Nothing could stop the dreams of Fr. Pierli. He went on to launch a Master’s degree in Social Ministry, the first postgraduate program at Tangaza. This was in 2009, the year of the Second Special Assembly of Bishops for Africa. After almost a decade, in 2018, another Master’s degree was approved by the Commission, this time broadening Social Ministry to a Master of Arts in Social Transformation.

In 2010, after a two-year negotiation between Tangaza College/ISMM and the Catholic University of Milan/ALTIS (Italian for: Alta Scuola Impresa e Società), a Memorandum of Understanding was signed to enable the ISMM to offer an MBA in Social Entrepreneurship, beginning in January 2011, and accredited by the Catholic University of Milan. At this point in the history of the ISMM, it is important to recognize the contribution that Pope Benedict XVI gave on the eve of the Second Special Assembly of the Bishops for Africa, which was about to take place. In fact, Pope Benedict is known to have encouraged the Catholic University of Milan to start something concrete in Africa and for Africa. For five years, the two academic institutions collaborated and contextualised the Master of Business Administration in
the African context.

In order to launch this experiment in other African countries, E4Impact (Entrepreneurship for Impact) was founded and launched. This institution combines academics and social entrepreneurship to deliver some of the Sustainable Development Goals. Currently, collaborating with universities in eight countries across Africa (Kenya, Sudan, Ghana, Sierra Leone, Uganda, Ivory Coast, Senegal and Ethiopia), the project delivers a Masters of Business Administration (MBA) degree in social entrepreneurship (http://e4impact.org/).
What is interesting to know is also the fact that it was in one of the MBA classes at Tangaza that the formal name ‘E4Impact’ came into being!
Looked at from a contemporary perspective, religious congregations run several not-for-profit social enterprises. The members who run these initiatives often have a high level of commitment but low level of competence. The MBA program in Social Entrepreneurship is a practical way of increasing their competence in order to improve their efficiency. Soon the program became popular among the religious and the lay students. The program itself and other initiatives, such as the formation of SESOK (Social Enterprises Society of Kenya) by the alumni, the conferences, and the accelerator program, have contributed to changing the image of Tangaza as being contemporary in its approach.

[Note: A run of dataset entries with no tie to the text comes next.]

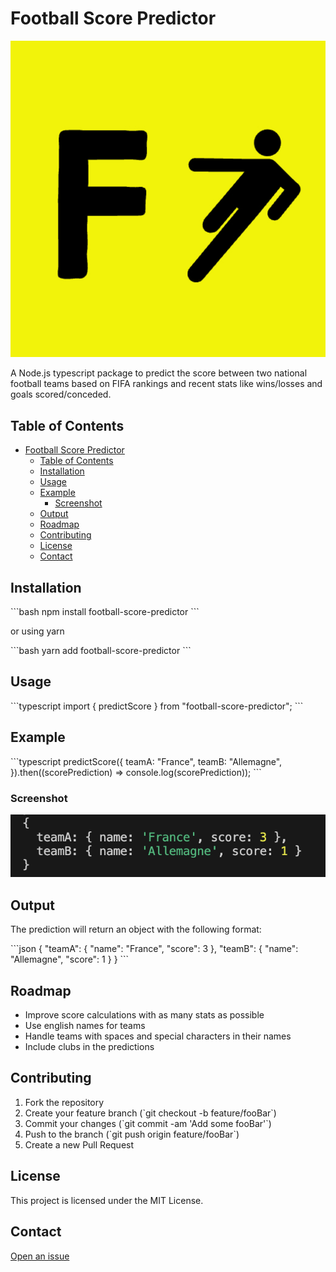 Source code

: # Football Score Predictor

![Football Score Predictor Logo](./img/logo.png)

A Node.js typescript package to predict the score between two national football teams based on FIFA rankings and recent stats like wins/losses and goals scored/conceded.

## Table of Contents

- [Football Score Predictor](#football-score-predictor)
  - [Table of Contents](#table-of-contents)
  - [Installation](#installation)
  - [Usage](#usage)
  - [Example](#example)
    - [Screenshot](#screenshot)
  - [Output](#output)
  - [Roadmap](#roadmap)
  - [Contributing](#contributing)
  - [License](#license)
  - [Contact](#contact)

## Installation

\`\`\`bash
npm install football-score-predictor
\`\`\`

or using yarn

\`\`\`bash
yarn add football-score-predictor
\`\`\`

## Usage

\`\`\`typescript
import { predictScore } from "football-score-predictor";
\`\`\`

## Example

\`\`\`typescript
predictScore({
  teamA: "France",
  teamB: "Allemagne",
}).then((scorePrediction) => console.log(scorePrediction));
\`\`\`

### Screenshot

![Example Output Screenshot](./img/result-screenshot.png)

## Output

The prediction will return an object with the following format:

\`\`\`json
{
  "teamA": { "name": "France", "score": 3 },
  "teamB": { "name": "Allemagne", "score": 1 }
}
\`\`\`

## Roadmap

- Improve score calculations with as many stats as possible
- Use english names for teams
- Handle teams with spaces and special characters in their names
- Include clubs in the predictions

## Contributing

1. Fork the repository
2. Create your feature branch (\`git checkout -b feature/fooBar\`)
3. Commit your changes (\`git commit -am 'Add some fooBar'\`)
4. Push to the branch (\`git push origin feature/fooBar\`)
5. Create a new Pull Request

## License

This project is licensed under the MIT License.

## Contact

[Open an issue](https://github.com/LorenzoAversano/football-score-predictor/issues)
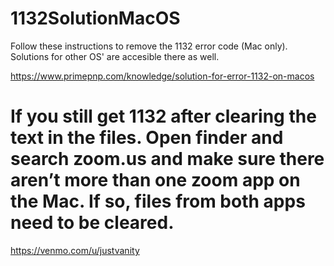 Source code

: # 1132SolutionMacOS
Follow these instructions to remove the 1132 error code (Mac only). Solutions for other OS' are accesible there as well. 

https://www.primepnp.com/knowledge/solution-for-error-1132-on-macos


# If you still get 1132 after clearing the text in the files. Open finder and search zoom.us and make sure there aren’t more than one zoom app on the Mac. If so, files from both apps need to be cleared.
https://venmo.com/u/justvanity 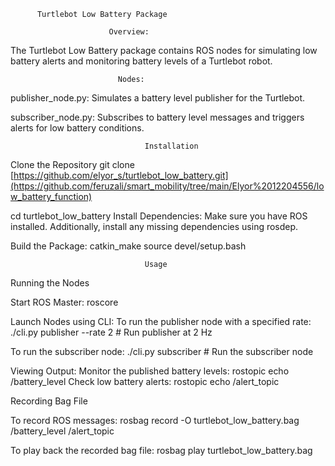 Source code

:           Turtlebot Low Battery Package

                          Overview:
The Turtlebot Low Battery package contains ROS nodes for simulating low battery alerts and monitoring battery levels of a Turtlebot robot.

                            Nodes:
publisher_node.py: Simulates a battery level publisher for the Turtlebot.

subscriber_node.py: Subscribes to battery level messages and triggers alerts for low battery conditions.

                                  Installation

Clone the Repository
git clone [https://github.com/elyor_s/turtlebot_low_battery.git](https://github.com/feruzali/smart_mobility/tree/main/Elyor%2012204556/low_battery_function)

cd turtlebot_low_battery
Install Dependencies:
Make sure you have ROS installed. Additionally, install any missing dependencies using rosdep.

Build the Package:
catkin_make 
source devel/setup.bash

                                  Usage

Running the Nodes

Start ROS Master:
roscore

Launch Nodes using CLI:
To run the publisher node with a specified rate:
./cli.py publisher --rate 2  # Run publisher at 2 Hz

To run the subscriber node:
./cli.py subscriber  # Run the subscriber node

Viewing Output:
Monitor the published battery levels: rostopic echo /battery_level
Check low battery alerts: rostopic echo /alert_topic

Recording Bag File

To record ROS messages:
rosbag record -O turtlebot_low_battery.bag /battery_level /alert_topic

To play back the recorded bag file:
rosbag play turtlebot_low_battery.bag
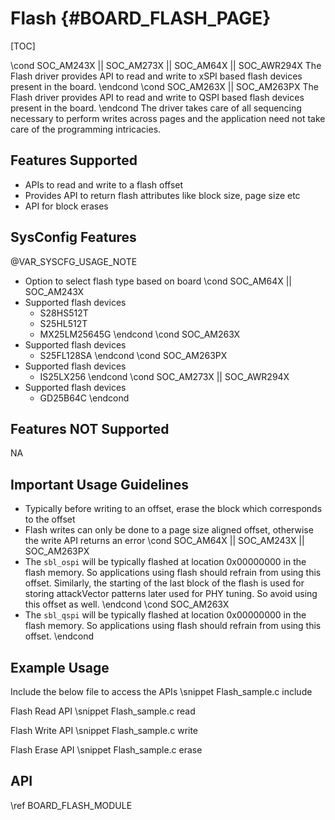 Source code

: # Flash {#BOARD_FLASH_PAGE}

[TOC]

\cond SOC_AM243X || SOC_AM273X || SOC_AM64X || SOC_AWR294X
The Flash driver provides API to read and write to xSPI based flash devices present in the board.
\endcond
\cond SOC_AM263X || SOC_AM263PX
The Flash driver provides API to read and write to QSPI based flash devices present in the board.
\endcond
The driver takes care of all sequencing necessary to perform writes across pages and
the application need not take care of the programming intricacies.

## Features Supported

- APIs to read and write to a flash offset
- Provides API to return flash attributes like block size, page size etc
- API for block erases

## SysConfig Features

@VAR_SYSCFG_USAGE_NOTE

- Option to select flash type based on board
\cond SOC_AM64X || SOC_AM243X
- Supported flash devices
    - S28HS512T
    - S25HL512T
    - MX25LM25645G
\endcond
\cond SOC_AM263X
- Supported flash devices
    - S25FL128SA
\endcond
\cond SOC_AM263PX
- Supported flash devices
    - IS25LX256
\endcond
\cond SOC_AM273X || SOC_AWR294X
- Supported flash devices
    - GD25B64C
\endcond

## Features NOT Supported

NA

## Important Usage Guidelines

- Typically before writing to an offset, erase the block which corresponds to the offset
- Flash writes can only be done to a page size aligned offset, otherwise the write API returns an error
\cond SOC_AM64X || SOC_AM243X || SOC_AM263PX
- The `sbl_ospi` will be typically flashed at location 0x00000000 in the flash memory. So applications using flash should refrain from using this offset. Similarly, the starting of the last block of the flash is used for storing attackVector patterns later used for PHY tuning. So avoid using this offset as well.
\endcond
\cond SOC_AM263X
- The `sbl_qspi` will be typically flashed at location 0x00000000 in the flash memory. So applications using flash should refrain from using this offset.
\endcond

## Example Usage

Include the below file to access the APIs
\snippet Flash_sample.c include

Flash Read API
\snippet Flash_sample.c read

Flash Write API
\snippet Flash_sample.c write

Flash Erase API
\snippet Flash_sample.c erase


## API

\ref BOARD_FLASH_MODULE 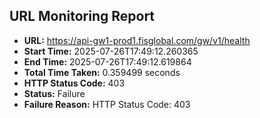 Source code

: ## URL Monitoring Report

- **URL:** https://api-gw1-prod1.fisglobal.com/gw/v1/health
- **Start Time:** 2025-07-26T17:49:12.260365
- **End Time:** 2025-07-26T17:49:12.619864
- **Total Time Taken:** 0.359499 seconds
- **HTTP Status Code:** 403
- **Status:** Failure
- **Failure Reason:** HTTP Status Code: 403
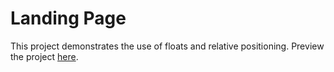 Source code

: # Landing Page #

This project demonstrates the use of floats and relative positioning. Preview the project [here](http://camerontee.page.surge.sh/ "Landing Page"). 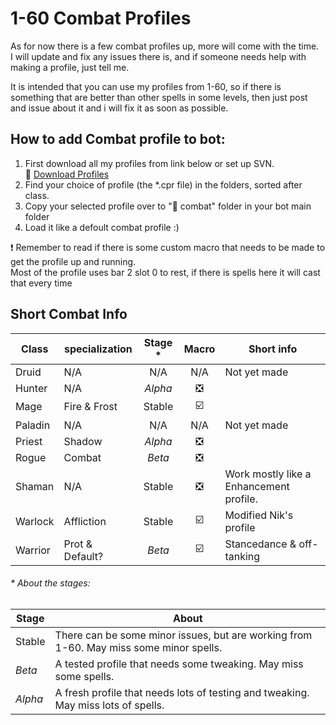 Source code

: # 1-60 Combat Profiles  
As for now there is a few combat profiles up, more will come with the time.  
I will update and fix any issues there is, and if someone needs help with making a profile, just tell me.

It is intended that you can use my profiles from 1-60, so if there is something that are better than other spells in some levels, then just post and issue about it and i will fix it as soon as possible.


## How to add Combat profile to bot:  
1. First download all my profiles from link below or set up SVN.  
  :link: [Download Profiles](https://github.com/LoctusBin/Collection-of-Profiles/archive/master.zip)
2. Find your choice of profile (the *.cpr file) in the folders, sorted after class.
3. Copy your selected profile over to ":file_folder: combat" folder in your bot main folder
4. Load it like a defoult combat profile :)

:exclamation: Remember to read if there is some custom macro that needs to be made to get the profile up and running.  
Most of the profile uses bar 2 slot 0 to rest, if there is spells here it will cast that every time


## Short Combat Info

| Class   | specialization  | Stage * | Macro                         | Short info       |
|---------|-----------------|:-------:|:-----------------------------:|------------------|
| Druid   | N/A             | N/A     | N/A                           | Not yet made     |
| Hunter  | N/A             | _Alpha_ | :negative_squared_cross_mark: |  |
| Mage    | Fire & Frost    | Stable  | :ballot_box_with_check:       |  |
| Paladin | N/A             | N/A     | N/A                           | Not yet made     |
| Priest  | Shadow          | _Alpha_ | :negative_squared_cross_mark: |  |
| Rogue   | Combat          | _Beta_  | :negative_squared_cross_mark: |  |
| Shaman  | N/A             | Stable  | :negative_squared_cross_mark: | Work mostly like a Enhancement profile. |
| Warlock | Affliction      | Stable  | :ballot_box_with_check:       | Modified Nik's profile |
| Warrior | Prot & Default? | _Beta_  | :ballot_box_with_check:       | Stancedance & off-tanking |
  
  
###### \* About the stages:
| Stage    | About           | 
|----------|-----------------|
| Stable   | There can be some minor issues, but are working from 1-60. May miss some minor spells.  |
| _Beta_   | A tested profile that needs some tweaking. May miss some spells. |
| _Alpha_  | A fresh profile that needs lots of testing and tweaking. May miss lots of spells.  |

Besides the relationship with E4Impact, which has formed a global alliance, the ISMM brings into the Tangaza community several opportunities of networking and linkages. To offer technical back-up to the networking initiatives of the ISMM, the Social Ministry Research Network Centre (SOMIRENEC) was founded in 1999. This Network Centre has now become an independent structure.
Together with these networks, the ISMM has taken academics literally to the streets. Since 2012, diploma courses began to be offered at the “University Mtaani” in the informal settlements of Huruma, on the outskirts of Nairobi. Earlier, a similar program was launched at Christ the King Major Seminary, Nyeri. The aim of these programs was to spread the concept and approach of Social Ministry at the grassroots.
Social transformation at the grassroots has to be effected also by means of advocacy at the levels of governance and policymaking. With this in mind, Fr. Francesco initiated a spiritual chaplaincy program among the Catholic Members of the Parliament of Kenya, known as Catholic Members of Parliament Spiritual Support Initiative (CAMPSSI).Taken together, in the past 25 years of its existence, the Institute of Social Ministry in Mission has been a trendsetter at Tangaza University College.